__Brief__. Nothing but the lines from the one containing "その三つの人工的な端を閉じたわけではない。" through the one containing "これらは、指定した $T^2$、自然な upper", both included, should be given again, each exactly as written below.

__Dataset entries__.
_ _ _

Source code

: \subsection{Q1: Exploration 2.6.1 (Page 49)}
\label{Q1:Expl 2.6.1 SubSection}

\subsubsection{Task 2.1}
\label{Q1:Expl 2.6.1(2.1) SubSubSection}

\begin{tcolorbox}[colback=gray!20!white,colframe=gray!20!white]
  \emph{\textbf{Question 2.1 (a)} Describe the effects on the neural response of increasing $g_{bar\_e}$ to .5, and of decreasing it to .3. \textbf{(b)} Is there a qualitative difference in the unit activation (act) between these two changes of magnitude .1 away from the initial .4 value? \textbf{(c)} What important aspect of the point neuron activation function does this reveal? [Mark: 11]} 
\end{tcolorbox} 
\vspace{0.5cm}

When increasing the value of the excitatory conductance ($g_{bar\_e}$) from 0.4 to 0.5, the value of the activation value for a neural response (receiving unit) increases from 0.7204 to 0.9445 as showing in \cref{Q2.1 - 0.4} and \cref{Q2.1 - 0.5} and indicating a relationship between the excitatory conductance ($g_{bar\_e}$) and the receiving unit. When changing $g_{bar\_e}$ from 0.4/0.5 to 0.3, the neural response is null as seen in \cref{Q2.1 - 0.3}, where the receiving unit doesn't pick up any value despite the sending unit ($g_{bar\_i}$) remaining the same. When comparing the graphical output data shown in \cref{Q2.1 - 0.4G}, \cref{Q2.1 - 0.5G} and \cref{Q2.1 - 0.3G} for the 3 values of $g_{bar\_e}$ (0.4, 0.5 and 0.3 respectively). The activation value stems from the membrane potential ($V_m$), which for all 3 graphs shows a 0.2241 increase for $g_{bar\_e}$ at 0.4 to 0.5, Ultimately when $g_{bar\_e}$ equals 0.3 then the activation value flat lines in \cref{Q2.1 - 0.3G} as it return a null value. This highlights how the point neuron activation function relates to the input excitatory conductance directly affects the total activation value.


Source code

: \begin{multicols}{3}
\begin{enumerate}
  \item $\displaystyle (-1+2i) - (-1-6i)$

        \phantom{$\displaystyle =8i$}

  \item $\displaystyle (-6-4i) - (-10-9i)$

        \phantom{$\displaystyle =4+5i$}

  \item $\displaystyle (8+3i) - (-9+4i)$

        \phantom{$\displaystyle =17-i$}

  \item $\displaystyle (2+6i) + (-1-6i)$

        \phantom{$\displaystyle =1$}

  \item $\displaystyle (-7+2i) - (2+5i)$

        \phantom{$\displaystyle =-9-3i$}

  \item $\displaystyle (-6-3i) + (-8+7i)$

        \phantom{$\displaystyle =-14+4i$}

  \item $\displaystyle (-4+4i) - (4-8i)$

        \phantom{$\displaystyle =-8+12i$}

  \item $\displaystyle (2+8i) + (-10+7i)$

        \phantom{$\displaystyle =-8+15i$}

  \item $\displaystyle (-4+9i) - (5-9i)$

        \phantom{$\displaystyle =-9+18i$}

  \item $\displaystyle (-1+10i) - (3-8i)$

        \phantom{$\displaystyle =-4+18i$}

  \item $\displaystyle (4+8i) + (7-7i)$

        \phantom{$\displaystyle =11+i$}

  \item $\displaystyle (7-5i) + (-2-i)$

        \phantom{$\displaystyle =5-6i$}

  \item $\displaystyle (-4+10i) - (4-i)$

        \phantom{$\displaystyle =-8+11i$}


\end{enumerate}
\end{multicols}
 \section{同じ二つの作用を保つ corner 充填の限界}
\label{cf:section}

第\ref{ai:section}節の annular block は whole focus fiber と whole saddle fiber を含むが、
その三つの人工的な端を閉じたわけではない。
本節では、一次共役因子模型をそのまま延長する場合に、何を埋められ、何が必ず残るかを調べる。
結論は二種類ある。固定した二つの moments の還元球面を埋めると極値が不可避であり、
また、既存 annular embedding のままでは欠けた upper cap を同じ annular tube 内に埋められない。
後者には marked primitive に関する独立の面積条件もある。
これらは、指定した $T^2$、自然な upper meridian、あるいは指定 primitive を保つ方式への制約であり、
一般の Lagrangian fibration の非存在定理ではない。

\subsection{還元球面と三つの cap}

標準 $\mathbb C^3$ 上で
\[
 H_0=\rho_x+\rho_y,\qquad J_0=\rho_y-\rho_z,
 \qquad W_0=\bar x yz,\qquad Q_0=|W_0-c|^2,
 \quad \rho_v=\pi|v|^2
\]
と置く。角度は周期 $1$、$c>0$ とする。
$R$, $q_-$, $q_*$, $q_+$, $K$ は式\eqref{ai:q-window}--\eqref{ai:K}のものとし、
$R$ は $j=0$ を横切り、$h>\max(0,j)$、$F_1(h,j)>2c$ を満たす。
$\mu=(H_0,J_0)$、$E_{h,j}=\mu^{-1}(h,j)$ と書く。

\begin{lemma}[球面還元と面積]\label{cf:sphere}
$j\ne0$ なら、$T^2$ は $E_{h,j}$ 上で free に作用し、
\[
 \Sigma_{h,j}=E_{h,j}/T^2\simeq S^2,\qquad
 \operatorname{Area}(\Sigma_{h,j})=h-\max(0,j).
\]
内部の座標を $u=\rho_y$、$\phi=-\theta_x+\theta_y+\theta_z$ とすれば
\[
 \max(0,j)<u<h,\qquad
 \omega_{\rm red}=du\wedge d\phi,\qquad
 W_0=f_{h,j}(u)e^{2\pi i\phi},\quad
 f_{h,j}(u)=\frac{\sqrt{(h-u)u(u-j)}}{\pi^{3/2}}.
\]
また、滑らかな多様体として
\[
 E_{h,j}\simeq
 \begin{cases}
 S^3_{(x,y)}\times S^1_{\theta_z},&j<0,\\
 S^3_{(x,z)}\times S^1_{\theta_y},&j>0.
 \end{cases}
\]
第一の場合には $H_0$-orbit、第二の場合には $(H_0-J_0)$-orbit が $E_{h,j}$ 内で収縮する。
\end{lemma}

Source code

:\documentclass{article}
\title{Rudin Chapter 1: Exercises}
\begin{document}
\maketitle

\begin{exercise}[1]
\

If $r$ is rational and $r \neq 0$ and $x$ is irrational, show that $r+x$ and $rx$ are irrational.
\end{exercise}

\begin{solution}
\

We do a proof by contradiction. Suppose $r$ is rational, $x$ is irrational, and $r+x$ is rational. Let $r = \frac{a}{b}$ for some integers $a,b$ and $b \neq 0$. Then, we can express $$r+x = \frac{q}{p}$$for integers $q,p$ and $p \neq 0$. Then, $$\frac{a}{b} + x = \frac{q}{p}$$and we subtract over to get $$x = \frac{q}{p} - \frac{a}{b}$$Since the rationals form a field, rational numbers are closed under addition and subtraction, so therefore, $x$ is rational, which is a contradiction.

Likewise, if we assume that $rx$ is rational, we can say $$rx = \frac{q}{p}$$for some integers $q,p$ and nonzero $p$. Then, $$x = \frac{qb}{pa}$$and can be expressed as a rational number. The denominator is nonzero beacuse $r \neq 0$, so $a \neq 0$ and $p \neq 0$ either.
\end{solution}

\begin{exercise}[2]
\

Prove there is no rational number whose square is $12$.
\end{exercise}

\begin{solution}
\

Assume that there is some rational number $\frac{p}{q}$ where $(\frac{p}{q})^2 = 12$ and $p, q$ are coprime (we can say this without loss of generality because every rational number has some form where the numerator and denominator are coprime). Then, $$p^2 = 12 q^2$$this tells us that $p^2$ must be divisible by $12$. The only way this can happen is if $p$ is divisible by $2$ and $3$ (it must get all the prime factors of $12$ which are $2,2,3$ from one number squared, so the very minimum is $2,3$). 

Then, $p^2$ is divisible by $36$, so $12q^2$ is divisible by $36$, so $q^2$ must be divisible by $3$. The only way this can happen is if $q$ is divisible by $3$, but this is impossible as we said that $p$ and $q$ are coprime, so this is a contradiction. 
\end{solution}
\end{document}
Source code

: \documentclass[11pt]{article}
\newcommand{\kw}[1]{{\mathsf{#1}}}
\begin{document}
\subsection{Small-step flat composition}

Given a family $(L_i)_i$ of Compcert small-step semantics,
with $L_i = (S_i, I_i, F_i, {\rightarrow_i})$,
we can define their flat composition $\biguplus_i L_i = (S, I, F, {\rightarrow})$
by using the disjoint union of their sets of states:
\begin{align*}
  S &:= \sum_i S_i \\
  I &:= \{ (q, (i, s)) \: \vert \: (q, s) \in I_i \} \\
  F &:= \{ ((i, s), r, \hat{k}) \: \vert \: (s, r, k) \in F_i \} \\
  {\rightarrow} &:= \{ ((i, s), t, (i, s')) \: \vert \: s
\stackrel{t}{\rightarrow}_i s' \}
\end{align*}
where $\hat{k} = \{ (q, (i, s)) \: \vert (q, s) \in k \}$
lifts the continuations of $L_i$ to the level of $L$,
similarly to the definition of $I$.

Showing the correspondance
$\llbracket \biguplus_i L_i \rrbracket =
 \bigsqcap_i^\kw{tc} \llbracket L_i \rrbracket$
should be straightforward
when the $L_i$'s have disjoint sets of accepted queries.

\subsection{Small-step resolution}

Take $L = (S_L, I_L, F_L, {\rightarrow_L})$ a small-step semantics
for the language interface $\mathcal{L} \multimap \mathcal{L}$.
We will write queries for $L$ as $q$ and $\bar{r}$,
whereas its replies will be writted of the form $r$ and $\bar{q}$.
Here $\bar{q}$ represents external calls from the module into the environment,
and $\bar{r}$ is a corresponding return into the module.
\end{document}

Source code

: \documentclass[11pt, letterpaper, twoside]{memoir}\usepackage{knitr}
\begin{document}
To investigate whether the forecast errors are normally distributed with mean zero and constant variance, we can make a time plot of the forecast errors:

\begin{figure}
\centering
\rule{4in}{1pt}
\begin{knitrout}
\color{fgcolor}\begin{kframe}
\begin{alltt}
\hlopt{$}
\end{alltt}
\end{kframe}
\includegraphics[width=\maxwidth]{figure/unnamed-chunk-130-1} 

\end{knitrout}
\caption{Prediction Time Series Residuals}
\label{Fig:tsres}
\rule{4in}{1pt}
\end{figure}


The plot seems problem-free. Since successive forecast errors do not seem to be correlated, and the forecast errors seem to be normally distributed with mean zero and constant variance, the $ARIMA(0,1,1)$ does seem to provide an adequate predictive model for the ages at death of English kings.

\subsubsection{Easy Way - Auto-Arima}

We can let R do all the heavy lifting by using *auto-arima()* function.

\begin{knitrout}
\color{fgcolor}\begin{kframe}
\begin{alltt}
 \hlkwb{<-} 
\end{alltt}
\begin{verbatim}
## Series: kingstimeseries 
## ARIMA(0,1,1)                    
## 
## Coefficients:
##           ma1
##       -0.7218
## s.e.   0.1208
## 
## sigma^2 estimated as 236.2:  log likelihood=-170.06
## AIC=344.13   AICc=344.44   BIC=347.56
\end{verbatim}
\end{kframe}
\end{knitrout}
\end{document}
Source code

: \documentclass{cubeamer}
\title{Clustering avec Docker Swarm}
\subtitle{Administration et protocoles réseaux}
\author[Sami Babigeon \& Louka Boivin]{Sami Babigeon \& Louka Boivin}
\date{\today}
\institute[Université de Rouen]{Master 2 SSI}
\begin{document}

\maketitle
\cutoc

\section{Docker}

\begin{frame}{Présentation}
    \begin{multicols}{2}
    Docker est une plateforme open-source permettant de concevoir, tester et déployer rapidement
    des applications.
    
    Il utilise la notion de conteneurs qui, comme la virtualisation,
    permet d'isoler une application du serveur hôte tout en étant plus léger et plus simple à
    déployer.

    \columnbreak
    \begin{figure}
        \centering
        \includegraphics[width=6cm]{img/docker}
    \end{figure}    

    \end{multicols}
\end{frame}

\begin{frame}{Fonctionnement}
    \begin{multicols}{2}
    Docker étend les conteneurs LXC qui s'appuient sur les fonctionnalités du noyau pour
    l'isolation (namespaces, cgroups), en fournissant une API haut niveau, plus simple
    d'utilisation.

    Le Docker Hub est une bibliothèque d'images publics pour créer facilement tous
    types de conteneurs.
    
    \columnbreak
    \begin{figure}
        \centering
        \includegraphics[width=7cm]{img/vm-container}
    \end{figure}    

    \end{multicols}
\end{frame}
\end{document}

_ _ _

__Written solution__.
その三つの人工的な端を閉じたわけではない。
本節では、一次共役因子模型をそのまま延長する場合に、何を埋められ、何が必ず残るかを調べる。
結論は二種類ある。固定した二つの moments の還元球面を埋めると極値が不可避であり、
また、既存 annular embedding のままでは欠けた upper cap を同じ annular tube 内に埋められない。
後者には marked primitive に関する独立の面積条件もある。
これらは、指定した $T^2$、自然な upper meridian、あるいは指定 primitive を保つ方式への制約であり、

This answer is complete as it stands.